Kristina walked up to her. Ruth, first now
sensing her presence finally looked up.

“What are you reading, Ruth?”

Ruth placed a finger at her place and closed
the book show her teacher the cover.

“The Self-Aware Universe,” read Kristina.
“What is it about?”

“Religion and quantum physics,” said Ruth,
truthfully.

“Religion and quantum physics?” Kristina
wasn’t completely sure she had heard this right, but there was the
book, there was the cover, there was the eye as universe—which
struck her as a clever design. “Can I have a look?” she said.

A little reluctantly, Ruth opened the book
to her fingered place, then ruffled through the pages following to
find her marker.
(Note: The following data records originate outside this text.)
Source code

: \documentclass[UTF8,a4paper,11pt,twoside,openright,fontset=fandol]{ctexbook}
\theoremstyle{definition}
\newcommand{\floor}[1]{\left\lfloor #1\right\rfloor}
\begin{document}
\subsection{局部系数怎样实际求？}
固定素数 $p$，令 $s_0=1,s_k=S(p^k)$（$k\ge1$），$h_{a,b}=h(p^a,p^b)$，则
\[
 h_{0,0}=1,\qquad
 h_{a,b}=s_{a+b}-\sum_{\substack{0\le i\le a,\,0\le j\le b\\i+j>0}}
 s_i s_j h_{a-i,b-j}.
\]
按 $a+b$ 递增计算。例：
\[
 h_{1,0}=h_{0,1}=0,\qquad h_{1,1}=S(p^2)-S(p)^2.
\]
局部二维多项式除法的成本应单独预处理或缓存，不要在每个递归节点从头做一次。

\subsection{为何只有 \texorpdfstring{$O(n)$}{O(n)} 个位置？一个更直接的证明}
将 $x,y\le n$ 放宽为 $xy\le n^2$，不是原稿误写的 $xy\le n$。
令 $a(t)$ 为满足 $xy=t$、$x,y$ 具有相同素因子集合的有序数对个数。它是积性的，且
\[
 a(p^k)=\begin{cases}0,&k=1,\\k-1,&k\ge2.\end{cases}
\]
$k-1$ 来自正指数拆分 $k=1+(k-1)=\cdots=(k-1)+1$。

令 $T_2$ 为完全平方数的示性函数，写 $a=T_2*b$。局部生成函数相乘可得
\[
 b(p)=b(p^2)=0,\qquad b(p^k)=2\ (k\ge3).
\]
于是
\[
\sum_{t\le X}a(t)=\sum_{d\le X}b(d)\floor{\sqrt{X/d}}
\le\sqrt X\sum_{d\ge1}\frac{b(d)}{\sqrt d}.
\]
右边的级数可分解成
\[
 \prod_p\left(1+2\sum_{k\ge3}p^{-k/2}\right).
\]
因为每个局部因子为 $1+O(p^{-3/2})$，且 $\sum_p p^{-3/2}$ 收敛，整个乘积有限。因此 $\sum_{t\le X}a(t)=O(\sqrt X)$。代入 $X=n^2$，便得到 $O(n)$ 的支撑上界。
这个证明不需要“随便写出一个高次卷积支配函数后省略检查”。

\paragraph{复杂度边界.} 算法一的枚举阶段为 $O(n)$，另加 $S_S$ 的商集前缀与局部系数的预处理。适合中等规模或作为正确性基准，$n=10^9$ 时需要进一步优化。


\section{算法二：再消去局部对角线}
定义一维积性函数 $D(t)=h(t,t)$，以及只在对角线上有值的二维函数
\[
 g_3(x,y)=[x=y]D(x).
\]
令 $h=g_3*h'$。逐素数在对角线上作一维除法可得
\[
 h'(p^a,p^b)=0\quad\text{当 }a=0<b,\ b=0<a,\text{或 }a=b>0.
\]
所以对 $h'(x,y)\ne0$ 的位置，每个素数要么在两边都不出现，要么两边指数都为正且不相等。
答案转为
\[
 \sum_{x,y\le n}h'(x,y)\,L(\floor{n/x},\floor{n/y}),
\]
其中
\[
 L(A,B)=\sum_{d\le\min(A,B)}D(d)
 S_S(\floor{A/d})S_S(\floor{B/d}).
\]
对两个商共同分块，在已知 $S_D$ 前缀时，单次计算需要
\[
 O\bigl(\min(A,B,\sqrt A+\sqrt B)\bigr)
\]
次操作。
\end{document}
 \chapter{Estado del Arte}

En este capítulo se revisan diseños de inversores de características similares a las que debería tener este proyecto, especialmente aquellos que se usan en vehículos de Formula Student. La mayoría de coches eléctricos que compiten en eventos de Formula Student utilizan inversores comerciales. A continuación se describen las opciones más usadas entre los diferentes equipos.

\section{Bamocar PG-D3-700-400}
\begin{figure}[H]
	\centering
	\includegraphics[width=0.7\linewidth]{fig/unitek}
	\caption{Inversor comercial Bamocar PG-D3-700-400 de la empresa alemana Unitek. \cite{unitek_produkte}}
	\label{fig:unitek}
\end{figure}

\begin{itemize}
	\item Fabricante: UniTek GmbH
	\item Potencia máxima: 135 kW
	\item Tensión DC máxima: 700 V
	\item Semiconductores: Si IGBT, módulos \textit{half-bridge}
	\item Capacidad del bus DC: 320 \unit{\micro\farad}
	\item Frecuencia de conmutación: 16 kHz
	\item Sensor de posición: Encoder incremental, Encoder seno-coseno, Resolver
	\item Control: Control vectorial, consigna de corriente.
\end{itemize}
Located, she placed it at the open page, re-closed
the book, and gravely handed it to Kristina. Following orders.

“Thank you,” said Kristina. Then read from
the cover, “How consciousness creates the material world.” She
opened the book, scanned the table of contents: The Integration of
Science and Spirituality. Quantum Physics and the Demise of
Material Realism. The Einstein-Podolsky-Rosen Paradox.